Instances were observed where firms' procedures to test and conclude on the valuation of goodwill and other long-lived assets were inadequate. Firms also didn't challenge managements' assertions that asset values weren't impaired, despite evidence of impairment indicators, such as recurring losses and declining revenue prospects. And there were instances where the reasonableness of managements' significant assumptions and underlying data used to assess the recoverability of assets wasn't tested. Other times, issuers calculated impairment charges, but the firms failed to test the rationale for the charges and the analyses that was supporting the assets' values.

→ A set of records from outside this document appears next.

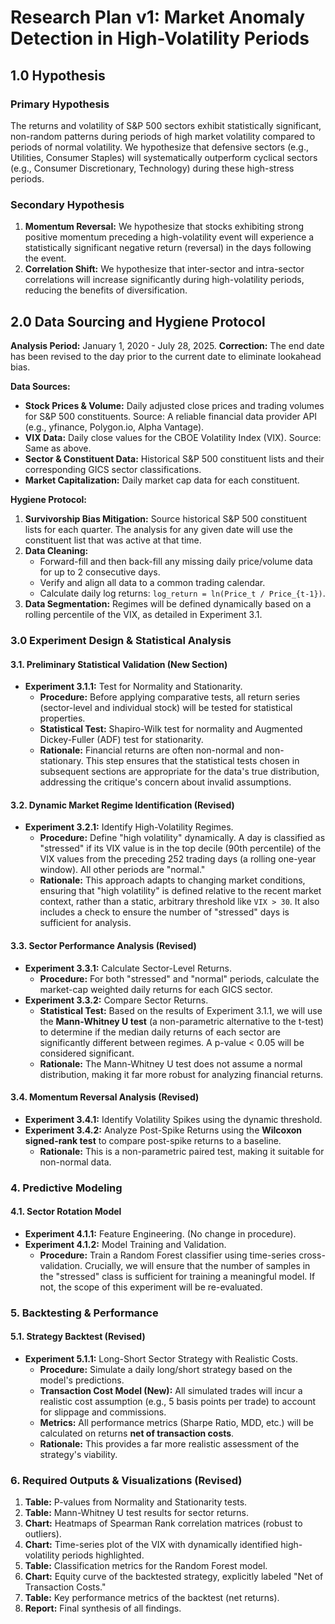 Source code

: # Research Plan v1: Market Anomaly Detection in High-Volatility Periods

## 1.0 Hypothesis

### Primary Hypothesis
The returns and volatility of S&P 500 sectors exhibit statistically significant, non-random patterns during periods of high market volatility compared to periods of normal volatility. We hypothesize that defensive sectors (e.g., Utilities, Consumer Staples) will systematically outperform cyclical sectors (e.g., Consumer Discretionary, Technology) during these high-stress periods.

### Secondary Hypothesis
1.  **Momentum Reversal:** We hypothesize that stocks exhibiting strong positive momentum preceding a high-volatility event will experience a statistically significant negative return (reversal) in the days following the event.
2.  **Correlation Shift:** We hypothesize that inter-sector and intra-sector correlations will increase significantly during high-volatility periods, reducing the benefits of diversification.

## 2.0 Data Sourcing and Hygiene Protocol

**Analysis Period:** January 1, 2020 - July 28, 2025. **Correction:** The end date has been revised to the day prior to the current date to eliminate lookahead bias.

**Data Sources:**
*   **Stock Prices & Volume:** Daily adjusted close prices and trading volumes for S&P 500 constituents. Source: A reliable financial data provider API (e.g., yfinance, Polygon.io, Alpha Vantage).
*   **VIX Data:** Daily close values for the CBOE Volatility Index (VIX). Source: Same as above.
*   **Sector & Constituent Data:** Historical S&P 500 constituent lists and their corresponding GICS sector classifications.
*   **Market Capitalization:** Daily market cap data for each constituent.

**Hygiene Protocol:**
1.  **Survivorship Bias Mitigation:** Source historical S&P 500 constituent lists for each quarter. The analysis for any given date will use the constituent list that was active at that time.
2.  **Data Cleaning:**
    *   Forward-fill and then back-fill any missing daily price/volume data for up to 2 consecutive days.
    *   Verify and align all data to a common trading calendar.
    *   Calculate daily log returns: `log_return = ln(Price_t / Price_{t-1})`.
3.  **Data Segmentation:** Regimes will be defined dynamically based on a rolling percentile of the VIX, as detailed in Experiment 3.1.
### 3.0 Experiment Design & Statistical Analysis

#### 3.1. Preliminary Statistical Validation (New Section)
- **Experiment 3.1.1:** Test for Normality and Stationarity.
  - **Procedure:** Before applying comparative tests, all return series (sector-level and individual stock) will be tested for statistical properties.
  - **Statistical Test:** Shapiro-Wilk test for normality and Augmented Dickey-Fuller (ADF) test for stationarity.
  - **Rationale:** Financial returns are often non-normal and non-stationary. This step ensures that the statistical tests chosen in subsequent sections are appropriate for the data's true distribution, addressing the critique's concern about invalid assumptions.

#### 3.2. Dynamic Market Regime Identification (Revised)
- **Experiment 3.2.1:** Identify High-Volatility Regimes.
  - **Procedure:** Define "high volatility" dynamically. A day is classified as "stressed" if its VIX value is in the top decile (90th percentile) of the VIX values from the preceding 252 trading days (a rolling one-year window). All other periods are "normal."
  - **Rationale:** This approach adapts to changing market conditions, ensuring that "high volatility" is defined relative to the recent market context, rather than a static, arbitrary threshold like `VIX > 30`. It also includes a check to ensure the number of "stressed" days is sufficient for analysis.

#### 3.3. Sector Performance Analysis (Revised)
- **Experiment 3.3.1:** Calculate Sector-Level Returns.
  - **Procedure:** For both "stressed" and "normal" periods, calculate the market-cap weighted daily returns for each GICS sector.
- **Experiment 3.3.2:** Compare Sector Returns.
  - **Statistical Test:** Based on the results of Experiment 3.1.1, we will use the **Mann-Whitney U test** (a non-parametric alternative to the t-test) to determine if the median daily returns of each sector are significantly different between regimes. A p-value < 0.05 will be considered significant.
  - **Rationale:** The Mann-Whitney U test does not assume a normal distribution, making it far more robust for analyzing financial returns.

#### 3.4. Momentum Reversal Analysis (Revised)
- **Experiment 3.4.1:** Identify Volatility Spikes using the dynamic threshold.
- **Experiment 3.4.2:** Analyze Post-Spike Returns using the **Wilcoxon signed-rank test** to compare post-spike returns to a baseline.
  - **Rationale:** This is a non-parametric paired test, making it suitable for non-normal data.

### 4. Predictive Modeling

#### 4.1. Sector Rotation Model
- **Experiment 4.1.1:** Feature Engineering. (No change in procedure).
- **Experiment 4.1.2:** Model Training and Validation.
  - **Procedure:** Train a Random Forest classifier using time-series cross-validation. Crucially, we will ensure that the number of samples in the "stressed" class is sufficient for training a meaningful model. If not, the scope of this experiment will be re-evaluated.

### 5. Backtesting & Performance

#### 5.1. Strategy Backtest (Revised)
- **Experiment 5.1.1:** Long-Short Sector Strategy with Realistic Costs.
  - **Procedure:** Simulate a daily long/short strategy based on the model's predictions.
  - **Transaction Cost Model (New):** All simulated trades will incur a realistic cost assumption (e.g., 5 basis points per trade) to account for slippage and commissions.
  - **Metrics:** All performance metrics (Sharpe Ratio, MDD, etc.) will be calculated on returns **net of transaction costs**.
  - **Rationale:** This provides a far more realistic assessment of the strategy's viability.

### 6. Required Outputs & Visualizations (Revised)

1.  **Table:** P-values from Normality and Stationarity tests.
2.  **Table:** Mann-Whitney U test results for sector returns.
3.  **Chart:** Heatmaps of Spearman Rank correlation matrices (robust to outliers).
4.  **Chart:** Time-series plot of the VIX with dynamically identified high-volatility periods highlighted.
5.  **Table:** Classification metrics for the Random Forest model.
6.  **Chart:** Equity curve of the backtested strategy, explicitly labeled "Net of Transaction Costs."
7.  **Table:** Key performance metrics of the backtest (net returns).
8.  **Report:** Final synthesis of all findings.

Going-Concern Considerations

Some firms failed to identify or evaluate the significance of conditions that indicated that an entity may not have been able to continue as a going concern, such as cumulative losses since inception, accumulated capital deficits, and negative working capital. Other firms identified conditions that could affect the issuer's ability to continue as a going concern, but failed to evaluate management's plans to mitigate the effects of such conditions, or obtain information about the likelihood that such plans could be implemented.

Loans, Accounts Receivable, Service Organizations

Firms failed to circulate requests for confirmation or obtain other evidence to assess the existence of accounts receivable. Other firms circulated requests, but didn't perform any, or didn't perform sufficient, alternative procedures to address non-responses or responses with exceptions. Instances were observed where audit procedures to test the allowances for doubtful accounts or loan losses were deficient. Inspectors found that firms failed to perform sufficient procedures to conclude whether the allowance for loan losses was reasonable. Also observed were deficiencies related to the auditor's evaluation of management's estimate of the allowance for doubtful accounts. There were instances where firms failed to (a) obtain an understanding of management's evaluation of the collectibility of accounts receivable; (b) evaluate differences between management's estimates and the firm's expectations; (c) assess the appropriateness of the percentages that management had applied to the aging categories; or (d) evaluate the completeness and accuracy of the information in the aging reports that management had used when calculating the allowance. Deficiencies were found as to firms' reliance on controls over the information provided by service organizations, as well as firms' use of information produced or processed by service organizations.

Use of Other Auditors and Specialists

Several deficiencies regarding the use of other auditors were discovered, including firms' reporting on the financial statements as the principal auditor when their participation wasn't sufficient to enable them to serve in that capacity, and insufficient planning, supervision, review, and addressing of significant audit areas by the firms when other auditors were used as assistants.

Firms failed to perform the necessary procedures, including the failure (a) to evaluate the relationship of the specialist to the issuer in circumstances where the specialist has other business relationships with the issuer or otherwise has a relationship that may have a bearing on the specialist's objectivity; (b) to obtain an understanding of the specialist's methods and assumptions; or (c) to make appropriate tests of the data the issuer provided to the specialist.

Independence Issues

The most common deficiency in the independence area involved performing prohibited non-audit services, specifically the preparation of an issuer's financial statements and related footnotes, instances in which firms provided bookkeeping services, and when the firms prepared source data underlying the financial statements. Several times, firms entered into agreements with clients putting prohibited limits on the auditor's potential liability.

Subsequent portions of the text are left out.